Depot Car Title Loans is a title lending company operating multiple locations across the United States, with a Miami office serving the South Florida region. The company specializes in providing quick cash loans using vehicle titles as collateral, positioning itself as a solution for customers facing unexpected financial emergencies or immediate cash needs.
The company offers title loans secured by cars, motorcycles, boats, RVs, and commercial vehicles. Loans range in amount with APRs between 30%-35.99% depending on credit requirements and state regulations. Repayment terms extend from over 90 days up to 60 months, allowing borrowers flexibility in structuring payments. According to their disclosure examples, a $5,000 loan at 30% APR over 36 months would cost $1,500 in finance charges, while a $2,525 loan at 35.89% APR over 24 months would cost $1,049.80 in charges. The company advertises same-day or next-day funding availability through an online application process.
Depot Car Title Loans distinguishes itself through multiple service offerings beyond standard auto title loans, including motorcycle, boat, RV, and commercial vehicle financing.
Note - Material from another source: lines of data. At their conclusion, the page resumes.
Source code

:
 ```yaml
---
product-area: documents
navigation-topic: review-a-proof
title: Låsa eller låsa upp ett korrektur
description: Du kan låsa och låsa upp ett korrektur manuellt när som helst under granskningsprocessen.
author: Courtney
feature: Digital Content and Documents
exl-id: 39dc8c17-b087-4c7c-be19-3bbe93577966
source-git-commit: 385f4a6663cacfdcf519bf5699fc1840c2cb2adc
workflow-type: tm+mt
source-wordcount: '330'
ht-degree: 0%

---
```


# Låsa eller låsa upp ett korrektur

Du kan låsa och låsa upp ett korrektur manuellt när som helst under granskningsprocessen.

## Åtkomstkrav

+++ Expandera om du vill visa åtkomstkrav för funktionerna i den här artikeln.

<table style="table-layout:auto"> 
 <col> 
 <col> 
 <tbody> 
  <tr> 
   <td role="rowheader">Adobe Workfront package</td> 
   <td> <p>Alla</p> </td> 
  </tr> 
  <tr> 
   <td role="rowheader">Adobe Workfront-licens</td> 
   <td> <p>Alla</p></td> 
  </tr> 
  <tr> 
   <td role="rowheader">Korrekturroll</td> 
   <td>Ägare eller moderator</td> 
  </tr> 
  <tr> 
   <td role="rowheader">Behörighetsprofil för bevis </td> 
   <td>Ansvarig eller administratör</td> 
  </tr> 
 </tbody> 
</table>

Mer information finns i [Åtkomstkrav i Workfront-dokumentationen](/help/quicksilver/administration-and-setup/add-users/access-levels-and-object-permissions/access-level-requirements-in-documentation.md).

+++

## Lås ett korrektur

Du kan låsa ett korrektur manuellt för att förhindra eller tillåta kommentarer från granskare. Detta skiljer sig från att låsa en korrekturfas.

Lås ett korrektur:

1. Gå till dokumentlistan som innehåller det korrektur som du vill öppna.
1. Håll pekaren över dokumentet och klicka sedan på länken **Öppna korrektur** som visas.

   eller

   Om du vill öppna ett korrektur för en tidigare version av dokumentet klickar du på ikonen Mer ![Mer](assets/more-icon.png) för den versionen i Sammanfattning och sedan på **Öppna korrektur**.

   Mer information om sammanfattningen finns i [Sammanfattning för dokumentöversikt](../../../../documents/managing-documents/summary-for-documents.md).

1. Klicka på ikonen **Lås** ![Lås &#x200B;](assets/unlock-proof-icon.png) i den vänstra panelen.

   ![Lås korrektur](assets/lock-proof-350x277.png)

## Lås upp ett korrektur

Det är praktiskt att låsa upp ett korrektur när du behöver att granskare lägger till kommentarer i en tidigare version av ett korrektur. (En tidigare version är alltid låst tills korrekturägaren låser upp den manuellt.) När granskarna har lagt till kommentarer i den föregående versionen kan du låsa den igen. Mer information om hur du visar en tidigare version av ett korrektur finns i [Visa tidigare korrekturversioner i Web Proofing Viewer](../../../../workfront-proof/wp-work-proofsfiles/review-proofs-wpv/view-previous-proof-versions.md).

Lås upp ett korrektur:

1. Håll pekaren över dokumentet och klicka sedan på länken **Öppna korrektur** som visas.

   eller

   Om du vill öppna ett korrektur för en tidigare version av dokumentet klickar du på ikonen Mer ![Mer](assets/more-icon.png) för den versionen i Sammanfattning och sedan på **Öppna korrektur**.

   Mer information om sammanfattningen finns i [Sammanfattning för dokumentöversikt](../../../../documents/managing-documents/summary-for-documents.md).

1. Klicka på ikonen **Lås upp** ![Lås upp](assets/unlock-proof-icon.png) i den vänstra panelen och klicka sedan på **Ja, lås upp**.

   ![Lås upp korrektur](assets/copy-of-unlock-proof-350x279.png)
The company emphasizes customer service training, a transparent fee structure, and the unique advantage that borrowers retain possession and use of their vehicle during the loan term. They accept applicants regardless of credit status and claim a fast, simple online request process. The Miami location operates extended hours (9am-7pm weekdays, 10am-4pm Saturdays) with phone and in-person application options.
While the company meets a legitimate market need for emergency cash access, potential borrowers should recognize that APRs of 30%-35.99% are substantially higher than traditional personal loans or credit union products. The requirement to use vehicle title as collateral creates risk of vehicle loss if payments are missed. These loans are best suited for truly urgent situations where alternative financing is unavailable, not as a primary borrowing strategy. Repayment terms extending to 60 months on short-term emergency loans can result in paying significantly more total interest than initially apparent.